Google Desktop may finally be on Linux, but how does it fare against the competition?
The traditional way to find files on a Linux system has been with the appropriately-named “find” command: give it part of a filename and it will hunt through a whole tree of folders for it. The rest of the world has moved on from such brute-force searching though, with Spotlight in Mac OS X and Instant Search in Vista, along with third-party options like Google Desktop, giving users super-fast access to desktop search results.
Linux isn’t without its own desktop search tools though, with Novell’s Beagle project leading the charge. There’s competition in the wings though, from both the king of search and a young, lightweight alternative.
Beagle
Beagle is the de-facto standard in desktop search on Linux, mainly because it’s the oldest serious option. It’s been backed by Novell for a long time, and is now included in most Linux distributions, and is even enabled by default in some.
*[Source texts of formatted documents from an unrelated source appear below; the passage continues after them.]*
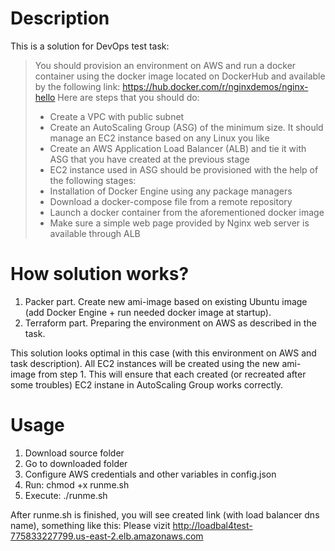 # Description

This is a solution for DevOps test task:
> You should provision an environment on AWS and run a docker container using the docker image located on DockerHub and available by the following link: https://hub.docker.com/r/nginxdemos/nginx-hello
> Here are steps that you should do:
> * Create a VPC with public subnet
> * Create an AutoScaling Group (ASG) of the minimum size. It should manage an EC2 instance based on any Linux you like
> * Create an AWS Application Load Balancer (ALB) and tie it with ASG that you have created at the previous stage
> * EC2 instance used in ASG should be provisioned with the help of the following stages:
> * Installation of Docker Engine using any package managers
> * Download a docker-compose file from a remote repository
> * Launch a docker container from the aforementioned docker image
> * Make sure a simple web page provided by Nginx web server is available through ALB

# How solution works?

1. Packer part. Create new ami-image based on existing Ubuntu image (add Docker Engine + run needed docker image at startup). 
1. Terraform part. Preparing the environment on AWS as described in the task.

This solution looks optimal in this case (with this environment on AWS and task description).
All EC2 instances will be created using the new ami-image from step 1. 
This will ensure that each created (or recreated after some troubles) EC2 instane in AutoScaling Group works correctly.

# Usage

1. Download source folder
1. Go to downloaded folder
1. Configure AWS credentials and other variables in config.json
1. Run: chmod +x runme.sh
1. Execute: ./runme.sh

After runme.sh is finished, you will see created link (with load balancer dns name), something like this:
Please vizit http://loadbal4test-775833227799.us-east-2.elb.amazonaws.com
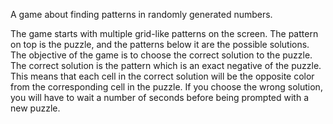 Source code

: A game about finding patterns in randomly generated numbers.

The game starts with multiple grid-like patterns on the screen. The pattern on
top is the puzzle, and the patterns below it are the possible solutions. The
objective of the game is to choose the correct solution to the puzzle. The
correct solution is the pattern which is an exact negative of the puzzle. This
means that each cell in the correct solution will be the opposite color from
the corresponding cell in the puzzle. If you choose the wrong solution, you
will have to wait a number of seconds before being prompted with a new puzzle.
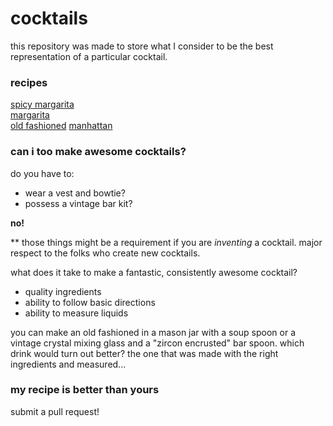 # cocktails

this repository was made to store what I consider to be the best representation of a particular cocktail. 

### recipes

[spicy margarita](spicy-margarita.md)  
[margarita](margarita.md)  
[old fashioned](old-fashioned.md) 
[manhattan](manhattan.md)

### can i too make awesome cocktails?

do you have to:

 - wear a vest and bowtie?
 - possess a vintage bar kit? 

**no!**

** those things might be a requirement if you are *inventing* a cocktail. major respect to the folks who create new cocktails.

what does it take to make a fantastic, consistently awesome cocktail?

 * quality ingredients
 * ability to follow basic directions
 * ability to measure liquids

you can make an old fashioned in a mason jar with a soup spoon or a vintage crystal mixing glass and a "zircon encrusted" bar spoon. which drink would turn out better? the one that was made with the right ingredients and measured...

### my recipe is better than yours

submit a pull request!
The first time you run Beagle, it needs to build its initial index from scratch, so you won’t be able to find many files at first. Because the indexing task is quite conservative, you’re very unlikely to see Beagle interfere with your system performance. However, you may have to wait a day or more until the index is complete, where all of your files are searchable.
The search interface is quite neat, with a central pane breaking search results down by category, and a preview pane below this, showing the section of the highlighted document that matched your search term. If you’re running GNOME, you also get automatic acceleration of all searching in Nautilus, along with the ability to add live search results to your panel using the Deskbar applet. The command-line “beagle-query” tool is also available.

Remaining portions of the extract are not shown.